Return of Malthus; Lindzen Meets the Mayors
October 20, 2003
Source
Cooler Heads Coalition
Return of Malthus
In an inversion of the way Malthusian arguments usually run, a team of Swedish geologists has said that constraints on fossil fuel resources mean that there is not enough oil and gas available to fuel the doomsday scenarios of greenhouse gas production envisaged by the United Nations' Intergovernmental Panel on Climate Change.
Geologists Anders Sivertsson, Kjell Aleklett and Colin Campbell of Uppsala University say there is not enough oil and gas left for even the most conservative of the 40 IPCC scenarios to come to pass. Their research suggests that the combined reserves of oil and gas amount to barely 3500 billion barrels of oil, which is considerably below the 5000 billion barrels assumed by the "best-case" IPCC scenario. The "worst-case" assumes 18,000 billion barrels, a level Aleklett calls "completely unrealistic."
Nebojsa Nakicenovic of the IPCC team counters that their scenarios included a much broader and more internationally accepted range of estimates than the "conservative" Swedes put forward and told New Scientist (Oct. 3) that coal could be used to make up the difference. Aleklett conceded that coal could fill the gap, and both agreed that its use in such an eventuality would be "disastrous."
Lindzen Meets the Mayors
In response to steps taken by the Mayors of Newton and Worcester, Mass., to mitigate the effects of climate change on their townships, Richard S. Lindzen, Alfred P. Sloan Professor of Meteorology at the Massachusetts Institute of Technology, published an open letter in The Washington Times on October 9.
He concluded, "Capping CO2 emissions per unit electricity generated will have a negligible impact at best on CO2 levels. It certainly will, however, increase the cost of electricity, and place those states pursuing such a path at a distinct competitive disadvantage. Why would any elected official want that, even at the admittedly severe risk of appearing politically incorrect?

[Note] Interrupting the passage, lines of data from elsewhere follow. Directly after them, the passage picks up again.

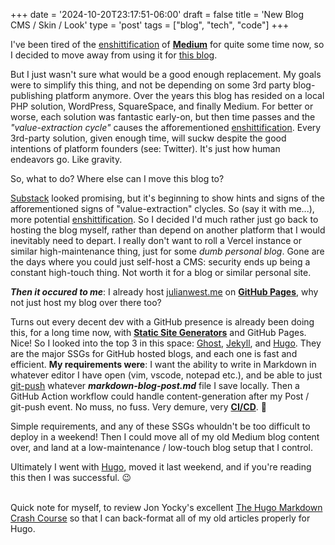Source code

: +++
date = '2024-10-20T23:17:51-06:00'
draft = false
title = 'New Blog CMS / Skin / Look'
type = 'post'
tags = ["blog", "tech", "code"]
+++

I've been tired of the </i></b><a href="https://en.wikipedia.org/wiki/Enshittification">enshittification</a></b></i> of <b><a href="https://medium.com">Medium</a></b> for quite some time now, so I decided to move away from using it for <a href="https://julianwest.me/Blog">this blog</a>.<br />

But I just wasn't sure what would be a good enough replacement.  My goals were to simplify this thing, and not be depending on some 3rd party blog-publishing platform anymore. Over the years this blog has resided on a local PHP solution, WordPress, SquareSpace, and finally Medium.  For better or worse, each solution was fantastic early-on, but then time passes and the <i>"value-extraction cycle"</i> causes the afforementioned <a href="https://en.wikipedia.org/wiki/Enshittification">enshittification</a>.  Every 3rd-party solution, given enough time, will suckw despite the good intentions of platform founders (see: Twitter). It's just how human endeavors go. Like gravity. <br /> 

So, what to do?  Where else can I move this blog to? <br />

<a href="https://en.wikipedia.org/wiki/Substack">Substack</a> looked promising, but it's beginning to show hints and signs of the afforementioned signs of "value-extraction" clycles.  So (say it with me...), more potential <a href="https://en.wikipedia.org/wiki/Enshittification">enshittification</a>. So I decided I'd much rather just go back to hosting the blog myself, rather than depend on another platform that I would inevitably need to depart. I really don't want to roll a Vercel instance or similar high-maintenance thing, just for some <i>dumb personal blog</i>.  Gone are the days where you could just self-host a CMS: security ends up being a constant high-touch thing. Not worth it for a blog or similar personal site. <br />

<b><i>Then it occured to me</b></i>: I already host <a href="https://julianwest.me">julianwest.me</a> on <b><a href="https://pages.github.com">GitHub Pages</a></b>, why not just host my blog over there too?<br />  

Turns out every decent dev with a GitHub presence is already been doing this, for a long time now, with <b><a href="https://en.wikipedia.org/wiki/Static_site_generator">Static Site Generators</a></b> and GitHub Pages. Nice! So I looked into the top 3 in this space:  <a href="https://github.com/TryGhost/Ghost">Ghost</a>, <a href="https://github.com/jekyll/jekyll">Jekyll</a>, and <a href="https://github.com/gohugoio/hugo">Hugo</a>.  They are the major SSGs for GitHub hosted blogs, and each one is fast and efficient. <b>My requirements were</b>: I want the ability to write in Markdown in whatever editor I have open (vim, vscode, notepad etc.), and be able to just <a href="https://docs.github.com/en/get-started/using-git/pushing-commits-to-a-remote-repository">git-push</a> whatever <i><b>markdown-blog-post.md</i></b> file I save locally. Then a GitHub Action workflow could handle content-generation after my Post / git-push event. No muss, no fuss. Very demure, very <b></i><a href="https://en.wikipedia.org/wiki/CI/CD">CI/CD</a></i></b>. 🤭 <br /> 

Simple requirements, and any of these SSGs whouldn't be too difficult to deploy in a weekend!  Then I could move all of my old Medium blog content over, and land at a low-maintenance / low-touch blog setup that I control.<br />

Ultimately I went with <a href="https://github.com/gohugoio/hugo">Hugo</a>, moved it last weekend, and if you're reading this then I was successful.  😉 <br /> <br />


Quick note for myself, to review Jon Yocky's excellent <a href="https://www.yockyard.com/post/the-hugo-markdown-crash-course/">The Hugo Markdown Crash Course</a> so that I can back-format all of my old articles properly for Hugo.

"It is important to understand that the impact of CO2 on the Earth's heat budget is nonlinear. What this means is that although CO2 has only increased about 30 percent over its pre-industrial level, the impact on the heat budget of the Earth due to the increases in CO2 and other man-influenced greenhouse substances has already reached about 75 percent of what one expects from a doubling of CO2. "Assuming that all of the very irregular change in temperature over the past 120 years or so-about 1 degree F-is due to added greenhouse gases-a very implausible assumption-the temperature rise seen so far is much less (by a factor of 2-to-3) than models predict.
"If we are, nonetheless, to believe the model predictions, the argument goes roughly as follows: The models are correct, but some unknown process has canceled the impact of increasing greenhouse gases, and that process will henceforth cease. Do we really want to put the welfare of the nation, much less any one community, at risk for such an argument? I for one would hope for greater prudence from my elected officials."